Христианство побеждает «древний ужас», изгоняет духов и демонов из природы, человек становится венцом творения, природа — объектом, с которым можно совершать все что угодно. Так возникает техника, цивилизация, либерализм; христианство отступает под напором своего неблагодарного потомства — и в результате остается линейный, прозрачный и стерильный мир. Так что именно до конца не побежденное и не преодоленное язычество, так полно и плотно впитанное православием, преградило дорогу «прогрессу» и оставило эти избы и леса нетронутыми еще на одну-две сотни лет.
Коля, который все-таки побаивается ходить в дальние леса — первобытный страх еще живет в нем, — на вопрос, сталкивался ли он с лешими или домовыми, отвечает отрицательно.
— Но воще-то, может, и есть они, черт их знает… Иногда просыпаюсь утром — кто-то как будто душит за горло, ни встать, ни сесть…

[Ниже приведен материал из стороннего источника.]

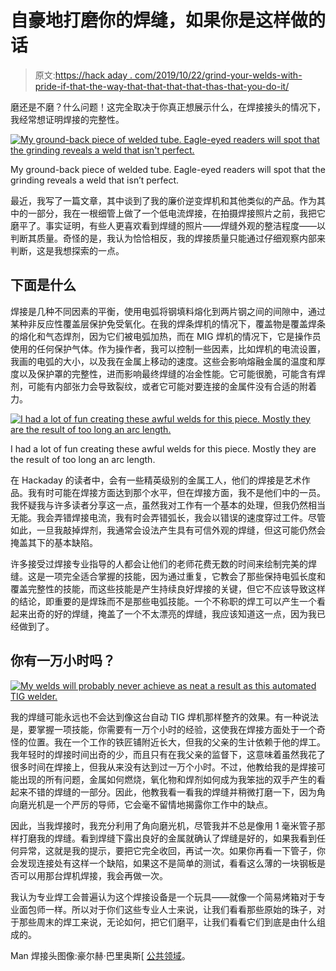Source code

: # 自豪地打磨你的焊缝，如果你是这样做的话

> 原文:[https://hack aday . com/2019/10/22/grind-your-welds-with-pride-if-that-the-way-that-that-that-that-thas-that-you-do-it/](https://hackaday.com/2019/10/22/grind-your-welds-with-pride-if-thats-the-way-you-do-it/)

磨还是不磨？什么问题！这完全取决于你真正想展示什么，在焊接接头的情况下，我经常想证明焊接的完整性。

[![My ground-back piece of welded tube. Eagle-eyed readers will spot that the grinding reveals a weld that isn't perfect.](../Images/016bb6092500823107abf8756af62678.png)](https://hackaday.com/wp-content/uploads/2019/09/workzone-welder-thin-weld.jpg)

My ground-back piece of welded tube. Eagle-eyed readers will spot that the grinding reveals a weld that isn’t perfect.

最近，我写了一篇文章，其中谈到了我的廉价逆变焊机和其他类似的产品。作为其中的一部分，我在一根细管上做了一个低电流焊接，在拍摄焊接照片之前，我把它磨平了。事实证明，有些人更喜欢看到焊缝的照片——焊缝外观的整洁程度——以判断其质量。奇怪的是，我认为恰恰相反，我的焊接质量只能通过仔细观察内部来判断，这是我想探索的一点。

## 下面是什么

焊接是几种不同因素的平衡，使用电弧将钢填料熔化到两片钢之间的间隙中，通过某种非反应性覆盖层保护免受氧化。在我的焊条焊机的情况下，覆盖物是覆盖焊条的熔化和气态焊剂，因为它们被电弧加热，而在 MIG 焊机的情况下，它是操作员使用的任何保护气体。作为操作者，我可以控制一些因素，比如焊机的电流设置，我画的电弧的大小，以及我在金属上移动的速度。这些会影响熔融金属的温度和厚度以及保护罩的完整性，进而影响最终焊缝的冶金性能。它可能很脆，可能含有焊剂，可能有内部张力会导致裂纹，或者它可能对要连接的金属件没有合适的附着力。

[![I had a lot of fun creating these awful welds for this piece. Mostly they are the result of too long an arc length.](../Images/e9ae2be2a88eb41c8d03ccca513134ac.png)](https://hackaday.com/wp-content/uploads/2019/09/grind-welds-bad-weld.jpg)

I had a lot of fun creating these awful welds for this piece. Mostly they are the result of too long an arc length.

在 Hackaday 的读者中，会有一些精英级别的金属工人，他们的焊接是艺术作品。我有时可能在焊接方面达到那个水平，但在焊接方面，我不是他们中的一员。我怀疑我与许多读者分享这一点，虽然我对工作有一个基本的处理，但我仍然相当无能。我会弄错焊接电流，我有时会弄错弧长，我会以错误的速度穿过工件。尽管如此，一旦我敲掉焊剂，我通常会设法产生具有可信外观的焊缝，但这可能仍然会掩盖其下的基本缺陷。

许多接受过焊接专业指导的人都会让他们的老师花费无数的时间来绘制完美的焊缝。这是一项完全适合掌握的技能，因为通过重复，它教会了那些保持电弧长度和覆盖完整性的技能，而这些技能是产生持续良好焊接的关键，但它不应该导致这样的结论，即重要的是焊珠而不是那些电弧技能。一个不称职的焊工可以产生一个看起来出奇的好的焊缝，掩盖了一个不太漂亮的焊缝，我应该知道这一点，因为我已经做到了。

## 你有一万小时吗？

[![My welds will probably never achieve as neat a result as this automated TIG welder.](../Images/7e8672b5ac5a39aefe949a6f51173d2f.png)](https://hackaday.com/wp-content/uploads/2019/09/Pipe_root_weld_with_HAZ_rotated.jpg) 

我的焊缝可能永远也不会达到像这台自动 TIG 焊机那样整齐的效果。有一种说法是，要掌握一项技能，你需要有一万个小时的经验，这使我在焊接方面处于一个奇怪的位置。我在一个工作的铁匠铺附近长大，但我的父亲的生计依赖于他的焊工。我年轻时的焊接时间出奇的少，而且只有在我父亲的监督下，这意味着虽然我花了很多时间在焊接上，但我从来没有达到过一万个小时。不过，他教给我的是焊接可能出现的所有问题，金属如何燃烧，氧化物和焊剂如何成为我笨拙的双手产生的看起来不错的焊缝的一部分。因此，他教我看一看我的焊缝并稍微打磨一下，因为角向磨光机是一个严厉的导师，它会毫不留情地揭露你工作中的缺点。

因此，当我焊接时，我充分利用了角向磨光机，尽管我并不总是像用 1 毫米管子那样打磨我的焊缝。看到焊缝下露出良好的金属就确认了焊缝是好的，如果我看到任何异常，这就是我的提示，要把它完全收回，再试一次。如果你再看一下管子，你会发现连接处有这样一个缺陷，如果这不是简单的测试，看看这么薄的一块钢板是否可以用那台焊机焊接，我会再做一次。

我认为专业焊工会普遍认为这个焊接设备是一个玩具——就像一个简易烤箱对于专业面包师一样。所以对于你们这些专业人士来说，让我们看看那些原始的珠子，对于那些周末的焊工来说，无论如何，把它们磨平，让我们看看它们到底是由什么组成的。

Man 焊接头图像:豪尔赫·巴里奥斯[ [公共领域](https://commons.wikimedia.org/wiki/File:Hombre_Soldando.jpg)。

Тогда, хоть он и «етеист», прибегает он к испытанному средству — три раза осеняет себя крестным знамением, и нечисть тут же исчезает.
— И все-таки, почему в лесах ни леших, ни полевых совсем не осталось?
— Не знаю, — отвечает он. Потом, задумавшись, говорит: — Может, потому, что люди стали хуже леших, так что куда они теперь… Надобности в них нет.